Given entries Block Start

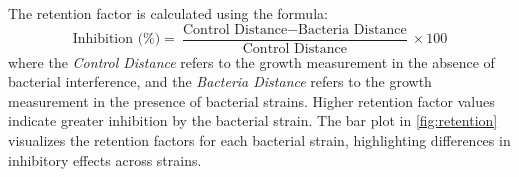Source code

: \vspace{0.5cm} %

\noindent
The retention factor is calculated using the formula:
\[
\text{Inhibition (\%)} = \frac{\text{Control Distance} - \text{Bacteria Distance}}{\text{Control Distance}} \times 100
\]
where the \textit{Control Distance} refers to the growth measurement in the absence of bacterial interference, and the \textit{Bacteria Distance} refers to the growth measurement in the presence of bacterial strains. Higher retention factor values indicate greater inhibition by the bacterial strain. The bar plot in \autoref{fig:retention} visualizes the retention factors for each bacterial strain, highlighting differences in inhibitory effects across strains.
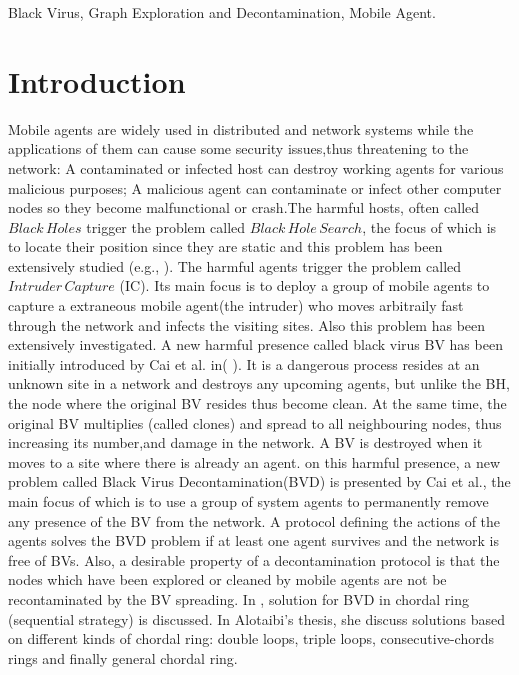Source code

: \documentclass[conference]{IEEEtran}
\begin{document}
\begin{IEEEkeywords}
Black Virus, Graph Exploration and Decontamination, Mobile Agent.
\end{IEEEkeywords}

\section{Introduction}
Mobile agents are widely used in distributed and network systems while the applications of them can cause some security issues,thus threatening to the network: A contaminated or infected host can destroy working agents for various malicious purposes; A malicious agent can contaminate or infect other computer nodes so they become malfunctional or crash.The harmful hosts, often called $Black\,Holes$ trigger the problem called $Black\,Hole\,Search$, the focus of which is to locate their position since they are static and this problem has been extensively studied (e.g.,          ). The harmful agents trigger the problem called $Intruder\,Capture$ (IC). Its main focus is to deploy a group of mobile agents to capture a extraneous mobile agent(the intruder) who moves arbitraily fast through the network and infects the visiting sites. Also this problem has been extensively investigated.
A new harmful presence called black virus BV has been initially introduced by Cai et al. in(               ). It is a dangerous process resides at an unknown site in a network and destroys any upcoming agents, but unlike the BH, the node where the original BV resides thus become clean. At the same time, the original BV multiplies (called clones) and spread to all neighbouring nodes, thus increasing its number,and damage in the network. A BV is destroyed when it moves to a site where there is already an agent. on this harmful presence, a new problem called Black Virus Decontamination(BVD) is presented by Cai et al., the main focus of which is to use a group of system agents to permanently remove any presence of the BV from the network. A protocol defining the actions of the agents solves the BVD problem if at least one agent survives and the network is free of BVs. Also, a desirable property of a decontamination protocol is that the nodes which have been explored or cleaned by mobile agents are not be recontaminated by the BV spreading. In \cite{Alotaibi}, solution for BVD in chordal ring (sequential strategy) is discussed. In Alotaibi's thesis, she discuss solutions based on different kinds of chordal ring: double loops, triple loops, consecutive-chords rings and finally general chordal ring. \\
\end{document}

Given entries Block End

Copy out the data verbatim, with no pictures.

Source code

: \vspace{0.5cm} %

\noindent
The retention factor is calculated using the formula:
\[
\text{Inhibition (\%)} = \frac{\text{Control Distance} - \text{Bacteria Distance}}{\text{Control Distance}} \times 100
\]
where the \textit{Control Distance} refers to the growth measurement in the absence of bacterial interference, and the \textit{Bacteria Distance} refers to the growth measurement in the presence of bacterial strains. Higher retention factor values indicate greater inhibition by the bacterial strain. The bar plot in \autoref{fig:retention} visualizes the retention factors for each bacterial strain, highlighting differences in inhibitory effects across strains.
Source code

: \documentclass[conference]{IEEEtran}
\begin{document}
\begin{IEEEkeywords}
Black Virus, Graph Exploration and Decontamination, Mobile Agent.
\end{IEEEkeywords}

\section{Introduction}
Mobile agents are widely used in distributed and network systems while the applications of them can cause some security issues,thus threatening to the network: A contaminated or infected host can destroy working agents for various malicious purposes; A malicious agent can contaminate or infect other computer nodes so they become malfunctional or crash.The harmful hosts, often called $Black\,Holes$ trigger the problem called $Black\,Hole\,Search$, the focus of which is to locate their position since they are static and this problem has been extensively studied (e.g.,          ). The harmful agents trigger the problem called $Intruder\,Capture$ (IC). Its main focus is to deploy a group of mobile agents to capture a extraneous mobile agent(the intruder) who moves arbitraily fast through the network and infects the visiting sites. Also this problem has been extensively investigated.
A new harmful presence called black virus BV has been initially introduced by Cai et al. in(               ). It is a dangerous process resides at an unknown site in a network and destroys any upcoming agents, but unlike the BH, the node where the original BV resides thus become clean. At the same time, the original BV multiplies (called clones) and spread to all neighbouring nodes, thus increasing its number,and damage in the network. A BV is destroyed when it moves to a site where there is already an agent. on this harmful presence, a new problem called Black Virus Decontamination(BVD) is presented by Cai et al., the main focus of which is to use a group of system agents to permanently remove any presence of the BV from the network. A protocol defining the actions of the agents solves the BVD problem if at least one agent survives and the network is free of BVs. Also, a desirable property of a decontamination protocol is that the nodes which have been explored or cleaned by mobile agents are not be recontaminated by the BV spreading. In \cite{Alotaibi}, solution for BVD in chordal ring (sequential strategy) is discussed. In Alotaibi's thesis, she discuss solutions based on different kinds of chordal ring: double loops, triple loops, consecutive-chords rings and finally general chordal ring. \\
\end{document}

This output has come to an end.